In the next code block, we'll call the above functions to discover the ideal anchor box aspect ratios.

You can tune the parameters below to suit your performance objectives.

Most importantly, you should consider the number of aspect ratios you want to generate. At opposite ends of the decision spectrum, there are two objectives you might seek:

1. **Low accuracy and fast inference**: Try 2-3 aspect ratios. 
    *  This is if your application is okay with accuracy or confidence scores around/below 80%.
    *  The average IOU score (from `avg_iou_perc`) will be around 70-85.
    *  This reduces the model's overall computations during inference, which makes inference faster.

2. **High accuracy and slow inference**: Try 5-6 aspect ratios.
    *  This is if your application requires accuracy or confidence scores around 95%.
    *  The average IOU score (from `avg_iou_perc`) should be over 95.
    *  This increases the model's overall computations during inference, which makes inference slower.

The initial configuration below aims somewhere in between: it searches for 4 aspect ratios.


In [None]:
# Tune this based on your accuracy/speed goals as described above
num_aspect_ratios = 4 # can be [2,3,4,5,6]

# Tune the iterations based on the size and distribution of your dataset
# You can check avg_iou_prec every 100 iterations to see how centroids converge
kmeans_max_iter = 500

# These should match the training pipeline config ('fixed_shape_resizer' param)
width = 320
height = 320

# Get the ground-truth bounding boxes for our dataset
bboxes = xml_to_boxes(path=XML_PATH, rescale_width=width, rescale_height=height)

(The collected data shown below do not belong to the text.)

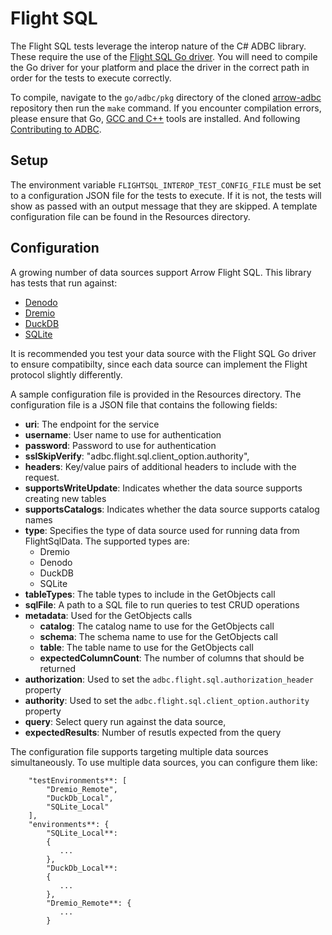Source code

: <!--

 Licensed to the Apache Software Foundation (ASF) under one or more
 contributor license agreements.  See the NOTICE file distributed with
 this work for additional information regarding copyright ownership.
 The ASF licenses this file to You under the Apache License, Version 2.0
 (the "License"); you may not use this file except in compliance with
 the License.  You may obtain a copy of the License at

    http://www.apache.org/licenses/LICENSE-2.0

 Unless required by applicable law or agreed to in writing, software
 distributed under the License is distributed on an "AS IS" BASIS,
 WITHOUT WARRANTIES OR CONDITIONS OF ANY KIND, either express or implied.
 See the License for the specific language governing permissions and
 limitations under the License.

-->

# Flight SQL
The Flight SQL tests leverage the interop nature of the C# ADBC library. These require the use of the [Flight SQL Go driver](https://github.com/apache/arrow-adbc/tree/main/go/adbc/driver/flightsql). You will need to compile the Go driver for your platform and place the driver in the correct path in order for the tests to execute correctly.

To compile, navigate to the `go/adbc/pkg` directory of the cloned [arrow-adbc](https://github.com/apache/arrow-adbc) repository then run the `make` command.  If you encounter compilation errors, please ensure that Go, [GCC and C++](https://code.visualstudio.com/docs/cpp/config-mingw) tools are installed. And following [Contributing to ADBC](https://github.com/apache/arrow-adbc/blob/main/CONTRIBUTING.md#environment-setup).

## Setup
The environment variable `FLIGHTSQL_INTEROP_TEST_CONFIG_FILE` must be set to a configuration JSON file for the tests to execute. If it is not, the tests will show as passed with an output message that they are skipped. A template configuration file can be found in the Resources directory.

## Configuration
A growing number of data sources support Arrow Flight SQL. This library has tests that run against:

- [Denodo](https://community.denodo.com/docs/html/browse/9.1/en/vdp/developer/access_through_flight_sql/connection_using_flight_sql/connection_using_flight_sql)
- [Dremio](https://docs.dremio.com/current/sonar/developing-client-apps/arrow-flight-sql/)
- [DuckDB](https://github.com/voltrondata/SQLFlite)
- [SQLite](https://github.com/voltrondata/SQLFlite)

It is recommended you test your data source with the Flight SQL Go driver to ensure compatibilty, since each data source can implement the Flight protocol slightly differently.

A sample configuration file is provided in the Resources directory. The configuration file is a JSON file that contains the following fields:

- **uri**: The endpoint for the service
- **username**: User name to use for authentication
- **password**: Password to use for authentication
- **sslSkipVerify**: "adbc.flight.sql.client_option.authority",
- **headers**: Key/value pairs of additional headers to include with the request.
- **supportsWriteUpdate**: Indicates whether the data source supports creating new tables
- **supportsCatalogs**: Indicates whether the data source supports catalog names
- **type**: Specifies the type of data source used for running data from FlightSqlData. The supported types are:
    - Dremio
    - Denodo
    - DuckDB
    - SQLite
- **tableTypes**: The table types to include in the GetObjects call
- **sqlFile**: A path to a SQL file to run queries to test CRUD operations
- **metadata**: Used for the GetObjects calls
  - **catalog**: The catalog name to use for the GetObjects call
  - **schema**: The schema name to use for the GetObjects call
  - **table**: The table name to use for the GetObjects call
  - **expectedColumnCount**: The number of columns that should be returned
- **authorization**: Used to set the `adbc.flight.sql.authorization_header` property
- **authority**: Used to set the `adbc.flight.sql.client_option.authority` property
- **query**: Select query run against the data source,
- **expectedResults**: Number of resutls expected from the query

The configuration file supports targeting multiple data sources
simultaneously. To use multiple data sources, you can configure them like:

```
    "testEnvironments**: [
        "Dremio_Remote",
        "DuckDb_Local",
        "SQLite_Local"
    ],
    "environments**: {
        "SQLite_Local**:
        {
           ...
        },
        "DuckDb_Local**:
        {
           ...
		},
        "Dremio_Remote**: {
           ...
        }
```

aspect_ratios, avg_iou_perc =  kmeans_aspect_ratios(
                                      bboxes=bboxes,
                                      kmeans_max_iter=kmeans_max_iter,
                                      num_aspect_ratios=num_aspect_ratios)

aspect_ratios = sorted(aspect_ratios)

print('Aspect ratios generated:', [round(ar,2) for ar in aspect_ratios])
print('Average IOU with anchors:', avg_iou_perc)

## Generate a new pipeline config file

That's it. Now we just need the `.config` file your model started with, and we'll merge the new `ssd_anchor_generator` properties into it.

In [None]:
import tensorflow as tf
from google.protobuf import text_format
from object_detection.protos import pipeline_pb2

pipeline = pipeline_pb2.TrainEvalPipelineConfig()
config_path = '/content/models/research/object_detection/samples/configs/ssdlite_mobiledet_edgetpu_320x320_coco_sync_4x4.config'
pipeline_save = '/content/ssdlite_mobiledet_edgetpu_320x320_custom_aspect_ratios.config'
with tf.io.gfile.GFile(config_path, "r") as f:
    proto_str = f.read()
    text_format.Merge(proto_str, pipeline)
pipeline.model.ssd.num_classes = 2
while pipeline.model.ssd.anchor_generator.ssd_anchor_generator.aspect_ratios:
  pipeline.model.ssd.anchor_generator.ssd_anchor_generator.aspect_ratios.pop()

for i in range(len(aspect_ratios)):
  pipeline.model.ssd.anchor_generator.ssd_anchor_generator.aspect_ratios.append(aspect_ratios[i])

config_text = text_format.MessageToString(pipeline)
with tf.io.gfile.GFile(pipeline_save, "wb") as f:
    f.write(config_text)
# Check for updated aspect ratios in the config
!cat /content/ssdlite_mobiledet_edgetpu_320x320_custom_aspect_ratios.config

## Summary and next steps

If you look at the new `.config` file printed above, you'll find the `anchor_generator` specification, which includes the new `aspect_ratio` values that we generated with the k-means code above.

The original config file ([`ssdlite_mobiledet_edgetpu_320x320_coco_sync_4x4.config`](https://github.com/tensorflow/models/blob/master/research/object_detection/samples/configs/ssd_mobilenet_v1_pets.config)) did have some default anchor box aspect ratios already, but we've replaced those with values that are optimized for our dataset. These new anchor boxes should  improve the model accuracy (compared to the default anchors) and speed up the training process.

If you want to use this configuration to train a model, then check out this tutorial to [retrain MobileDet for the Coral Edge TPU](https://colab.sandbox.google.com/github/google-coral/tutorials/blob/master/retrain_ssdlite_mobiledet_qat_tf1.ipynb), which uses this exact cats/dogs dataset. Just copy the `.config` file printed above and add it to that training notebook. (Or download the file from the **Files** panel on the left side of the Colab UI: it's called `ssdlite_mobiledet_edgetpu_320x320_custom_aspect_ratios.config`.)

For more information about the pipeline configuration file, read [Configuring the Object Detection Training Pipeline](https://github.com/tensorflow/models/blob/master/research/object_detection/g3doc/configuring_jobs.md).

### About anchor scales...

This notebook is focused on anchor box aspect ratios because that's often the most difficult to tune for each dataset. But you should also consider different configurations for the anchor box scales, which specify the number of different anchor box sizes and their min/max sizes—which affects how well your model detects objects of varying sizes.

Tuning the anchor scales is much easier to do by hand, by estimating the min/max sizes you expect the model to encounter in your application environment. Just like when choosing the number of aspect ratios above, the number of different box sizes also affects your model accuracy and speed (using more box scales is more accurate, but also slower).

You can also read more about anchor scales in [Configuring the Object Detection Training Pipeline](https://github.com/tensorflow/models/blob/master/research/object_detection/g3doc/configuring_jobs.md).